● Work request: Check each line of the records below for the word "gauge" and copy those where it appears.

● Task data:

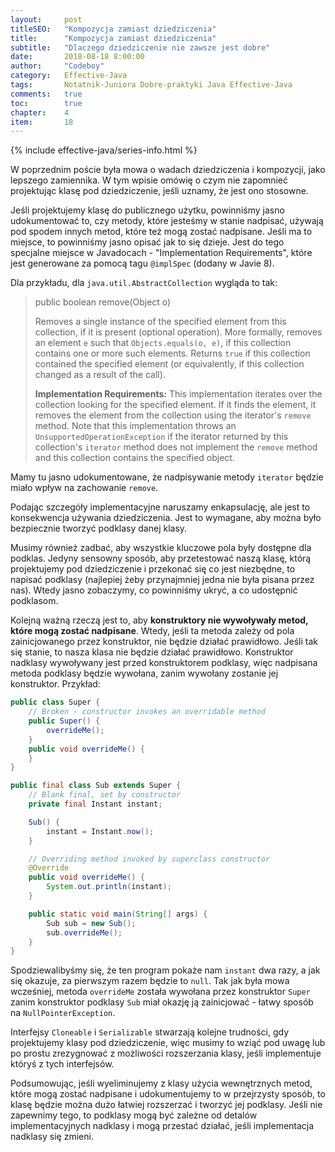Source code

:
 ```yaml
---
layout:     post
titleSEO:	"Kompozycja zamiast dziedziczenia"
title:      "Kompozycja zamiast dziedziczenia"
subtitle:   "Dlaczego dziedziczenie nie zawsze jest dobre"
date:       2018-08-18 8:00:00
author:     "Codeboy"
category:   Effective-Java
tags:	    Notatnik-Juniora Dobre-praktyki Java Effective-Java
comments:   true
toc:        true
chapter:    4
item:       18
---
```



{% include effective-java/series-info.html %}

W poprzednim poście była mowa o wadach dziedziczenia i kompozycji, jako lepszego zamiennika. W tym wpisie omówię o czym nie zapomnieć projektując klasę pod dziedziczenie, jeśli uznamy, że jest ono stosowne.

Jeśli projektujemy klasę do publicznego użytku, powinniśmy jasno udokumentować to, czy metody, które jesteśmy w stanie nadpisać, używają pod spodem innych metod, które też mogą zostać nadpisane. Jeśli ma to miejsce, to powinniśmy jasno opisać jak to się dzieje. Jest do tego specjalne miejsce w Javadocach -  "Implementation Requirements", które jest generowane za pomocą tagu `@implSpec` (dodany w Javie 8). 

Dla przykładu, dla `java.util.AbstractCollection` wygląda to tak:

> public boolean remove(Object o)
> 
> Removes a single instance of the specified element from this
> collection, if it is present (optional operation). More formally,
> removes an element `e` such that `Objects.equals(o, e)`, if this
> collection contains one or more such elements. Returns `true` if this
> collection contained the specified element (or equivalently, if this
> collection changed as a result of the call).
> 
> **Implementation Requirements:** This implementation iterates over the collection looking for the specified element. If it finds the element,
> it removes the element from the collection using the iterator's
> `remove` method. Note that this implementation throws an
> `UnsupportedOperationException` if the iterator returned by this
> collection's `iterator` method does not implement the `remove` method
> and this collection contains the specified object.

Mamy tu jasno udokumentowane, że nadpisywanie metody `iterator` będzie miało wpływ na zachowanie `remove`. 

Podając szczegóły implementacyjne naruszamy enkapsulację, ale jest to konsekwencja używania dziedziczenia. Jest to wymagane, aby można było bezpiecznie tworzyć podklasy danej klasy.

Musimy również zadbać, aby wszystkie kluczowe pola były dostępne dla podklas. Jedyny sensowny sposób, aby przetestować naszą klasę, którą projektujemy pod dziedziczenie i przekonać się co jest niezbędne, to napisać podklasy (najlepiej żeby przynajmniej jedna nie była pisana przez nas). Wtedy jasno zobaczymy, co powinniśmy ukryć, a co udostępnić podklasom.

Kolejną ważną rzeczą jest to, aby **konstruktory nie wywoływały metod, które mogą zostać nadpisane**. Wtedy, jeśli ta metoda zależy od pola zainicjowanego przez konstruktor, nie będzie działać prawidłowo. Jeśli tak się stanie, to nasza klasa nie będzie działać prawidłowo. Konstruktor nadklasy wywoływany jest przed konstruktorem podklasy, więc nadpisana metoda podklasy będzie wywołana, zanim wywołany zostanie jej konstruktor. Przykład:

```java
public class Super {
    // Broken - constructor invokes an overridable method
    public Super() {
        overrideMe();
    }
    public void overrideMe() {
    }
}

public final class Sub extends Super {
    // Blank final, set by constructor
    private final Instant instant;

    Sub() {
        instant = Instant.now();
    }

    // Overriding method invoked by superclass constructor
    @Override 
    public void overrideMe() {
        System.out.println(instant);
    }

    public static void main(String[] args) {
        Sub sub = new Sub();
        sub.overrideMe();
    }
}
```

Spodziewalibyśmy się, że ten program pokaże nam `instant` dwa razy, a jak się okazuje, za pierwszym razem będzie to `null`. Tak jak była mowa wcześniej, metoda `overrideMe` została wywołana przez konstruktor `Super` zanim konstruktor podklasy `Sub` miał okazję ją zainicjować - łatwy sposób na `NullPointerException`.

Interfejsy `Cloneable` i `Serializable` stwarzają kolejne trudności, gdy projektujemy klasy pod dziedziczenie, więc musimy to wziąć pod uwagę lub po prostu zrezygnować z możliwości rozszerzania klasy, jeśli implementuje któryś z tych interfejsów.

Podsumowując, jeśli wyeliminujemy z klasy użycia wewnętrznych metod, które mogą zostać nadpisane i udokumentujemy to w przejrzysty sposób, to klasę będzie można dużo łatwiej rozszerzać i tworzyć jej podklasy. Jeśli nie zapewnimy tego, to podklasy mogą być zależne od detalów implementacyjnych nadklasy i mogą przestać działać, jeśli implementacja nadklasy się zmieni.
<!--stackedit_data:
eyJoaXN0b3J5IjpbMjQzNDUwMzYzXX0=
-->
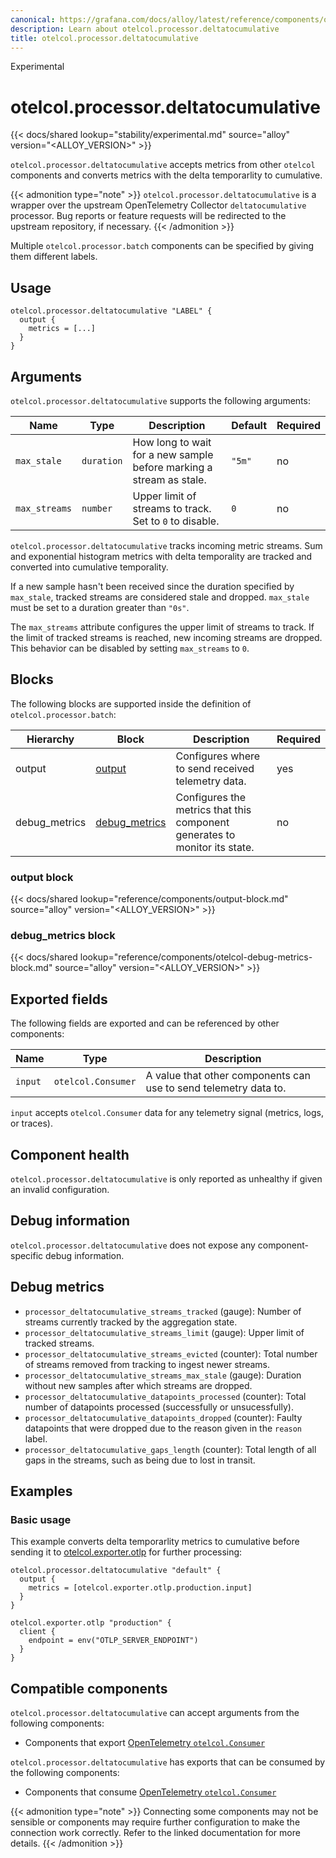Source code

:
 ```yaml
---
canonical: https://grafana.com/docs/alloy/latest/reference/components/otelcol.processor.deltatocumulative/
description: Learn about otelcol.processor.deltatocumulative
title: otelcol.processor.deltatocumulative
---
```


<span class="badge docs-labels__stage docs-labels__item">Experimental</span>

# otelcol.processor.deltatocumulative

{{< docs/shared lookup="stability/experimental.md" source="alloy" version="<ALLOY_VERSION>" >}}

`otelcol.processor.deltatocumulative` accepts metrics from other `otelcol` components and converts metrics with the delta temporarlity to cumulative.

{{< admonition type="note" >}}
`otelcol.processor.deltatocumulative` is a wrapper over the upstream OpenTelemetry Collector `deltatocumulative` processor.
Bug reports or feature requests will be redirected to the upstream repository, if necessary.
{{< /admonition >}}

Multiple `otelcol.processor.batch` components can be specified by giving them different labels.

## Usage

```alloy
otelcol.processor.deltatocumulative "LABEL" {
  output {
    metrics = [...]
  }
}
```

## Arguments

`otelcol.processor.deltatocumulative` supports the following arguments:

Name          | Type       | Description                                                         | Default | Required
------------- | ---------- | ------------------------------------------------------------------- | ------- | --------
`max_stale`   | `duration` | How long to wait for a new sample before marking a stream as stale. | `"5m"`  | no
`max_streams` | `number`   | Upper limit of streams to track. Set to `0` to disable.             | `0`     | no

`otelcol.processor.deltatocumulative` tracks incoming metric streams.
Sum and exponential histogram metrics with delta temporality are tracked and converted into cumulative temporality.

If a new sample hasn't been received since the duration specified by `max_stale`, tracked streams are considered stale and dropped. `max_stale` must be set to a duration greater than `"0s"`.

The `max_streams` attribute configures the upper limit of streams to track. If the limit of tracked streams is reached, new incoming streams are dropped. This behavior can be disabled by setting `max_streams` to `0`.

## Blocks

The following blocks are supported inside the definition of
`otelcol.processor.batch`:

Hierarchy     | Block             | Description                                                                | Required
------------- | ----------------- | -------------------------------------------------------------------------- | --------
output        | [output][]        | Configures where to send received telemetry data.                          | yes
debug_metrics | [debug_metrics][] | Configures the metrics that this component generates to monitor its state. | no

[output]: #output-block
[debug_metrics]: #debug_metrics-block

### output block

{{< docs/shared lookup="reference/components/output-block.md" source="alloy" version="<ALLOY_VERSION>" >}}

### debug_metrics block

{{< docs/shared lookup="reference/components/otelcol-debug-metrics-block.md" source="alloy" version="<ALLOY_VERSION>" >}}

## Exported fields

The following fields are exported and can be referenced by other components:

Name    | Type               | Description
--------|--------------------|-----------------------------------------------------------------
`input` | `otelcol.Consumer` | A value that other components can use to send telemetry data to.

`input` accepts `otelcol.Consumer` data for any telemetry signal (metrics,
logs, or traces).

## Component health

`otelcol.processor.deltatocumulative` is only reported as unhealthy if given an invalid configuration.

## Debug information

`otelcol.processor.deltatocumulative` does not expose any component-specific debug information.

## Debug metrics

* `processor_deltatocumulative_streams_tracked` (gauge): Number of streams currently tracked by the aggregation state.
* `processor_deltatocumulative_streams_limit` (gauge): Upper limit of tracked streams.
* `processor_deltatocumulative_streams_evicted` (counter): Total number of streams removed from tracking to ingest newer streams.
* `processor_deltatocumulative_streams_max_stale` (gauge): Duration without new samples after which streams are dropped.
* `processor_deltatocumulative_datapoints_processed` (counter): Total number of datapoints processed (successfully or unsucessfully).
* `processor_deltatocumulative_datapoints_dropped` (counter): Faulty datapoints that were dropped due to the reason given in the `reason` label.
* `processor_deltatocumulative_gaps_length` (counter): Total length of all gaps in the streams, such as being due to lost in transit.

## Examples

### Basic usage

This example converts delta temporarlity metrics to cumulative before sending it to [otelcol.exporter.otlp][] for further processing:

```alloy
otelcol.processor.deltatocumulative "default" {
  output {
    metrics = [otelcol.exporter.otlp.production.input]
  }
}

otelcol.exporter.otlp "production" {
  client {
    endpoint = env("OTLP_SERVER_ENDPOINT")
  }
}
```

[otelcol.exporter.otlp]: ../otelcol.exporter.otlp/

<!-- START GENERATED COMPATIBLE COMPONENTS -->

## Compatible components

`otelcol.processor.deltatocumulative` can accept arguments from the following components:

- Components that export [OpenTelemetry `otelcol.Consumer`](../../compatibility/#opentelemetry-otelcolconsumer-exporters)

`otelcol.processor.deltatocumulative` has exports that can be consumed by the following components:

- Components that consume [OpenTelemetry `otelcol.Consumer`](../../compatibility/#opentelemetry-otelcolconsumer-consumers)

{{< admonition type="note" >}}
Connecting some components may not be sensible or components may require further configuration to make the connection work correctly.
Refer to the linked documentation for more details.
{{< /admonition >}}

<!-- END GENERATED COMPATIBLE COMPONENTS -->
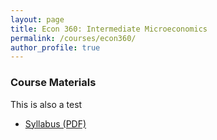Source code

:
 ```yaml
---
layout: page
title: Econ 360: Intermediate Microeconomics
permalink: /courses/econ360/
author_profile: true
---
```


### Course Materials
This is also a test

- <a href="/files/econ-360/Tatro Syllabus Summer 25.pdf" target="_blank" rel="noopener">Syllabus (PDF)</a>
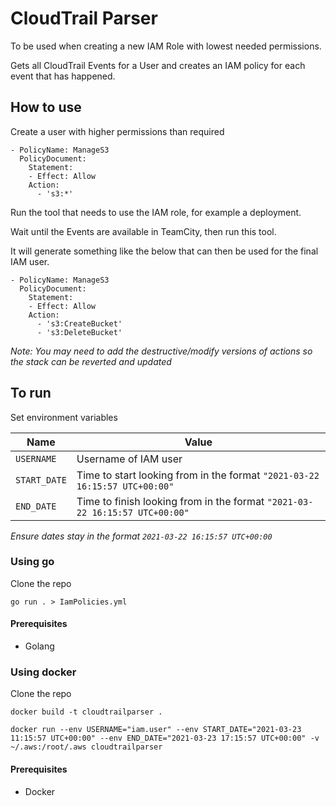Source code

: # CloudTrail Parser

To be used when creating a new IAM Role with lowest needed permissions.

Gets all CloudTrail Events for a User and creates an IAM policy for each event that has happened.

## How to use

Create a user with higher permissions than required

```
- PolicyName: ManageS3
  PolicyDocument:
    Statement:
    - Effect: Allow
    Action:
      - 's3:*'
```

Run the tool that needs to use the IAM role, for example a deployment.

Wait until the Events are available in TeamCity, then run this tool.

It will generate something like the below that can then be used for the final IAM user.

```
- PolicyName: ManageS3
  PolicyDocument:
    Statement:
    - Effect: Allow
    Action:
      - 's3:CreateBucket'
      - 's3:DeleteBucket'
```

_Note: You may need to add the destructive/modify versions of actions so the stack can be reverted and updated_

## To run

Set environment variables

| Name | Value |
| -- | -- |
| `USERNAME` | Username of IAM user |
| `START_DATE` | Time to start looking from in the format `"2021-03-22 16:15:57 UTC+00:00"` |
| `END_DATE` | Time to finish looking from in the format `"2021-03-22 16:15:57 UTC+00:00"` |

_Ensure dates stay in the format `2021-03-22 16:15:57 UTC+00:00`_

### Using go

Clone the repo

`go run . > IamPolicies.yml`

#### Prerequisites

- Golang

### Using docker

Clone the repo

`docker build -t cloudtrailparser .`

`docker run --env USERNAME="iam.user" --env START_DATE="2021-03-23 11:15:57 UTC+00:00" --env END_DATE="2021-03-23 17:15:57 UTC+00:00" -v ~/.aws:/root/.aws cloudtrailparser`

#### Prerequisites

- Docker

● Result:
* `processor_deltatocumulative_streams_tracked` (gauge): Number of streams currently tracked by the aggregation state.
* `processor_deltatocumulative_streams_limit` (gauge): Upper limit of tracked streams.
* `processor_deltatocumulative_streams_max_stale` (gauge): Duration without new samples after which streams are dropped.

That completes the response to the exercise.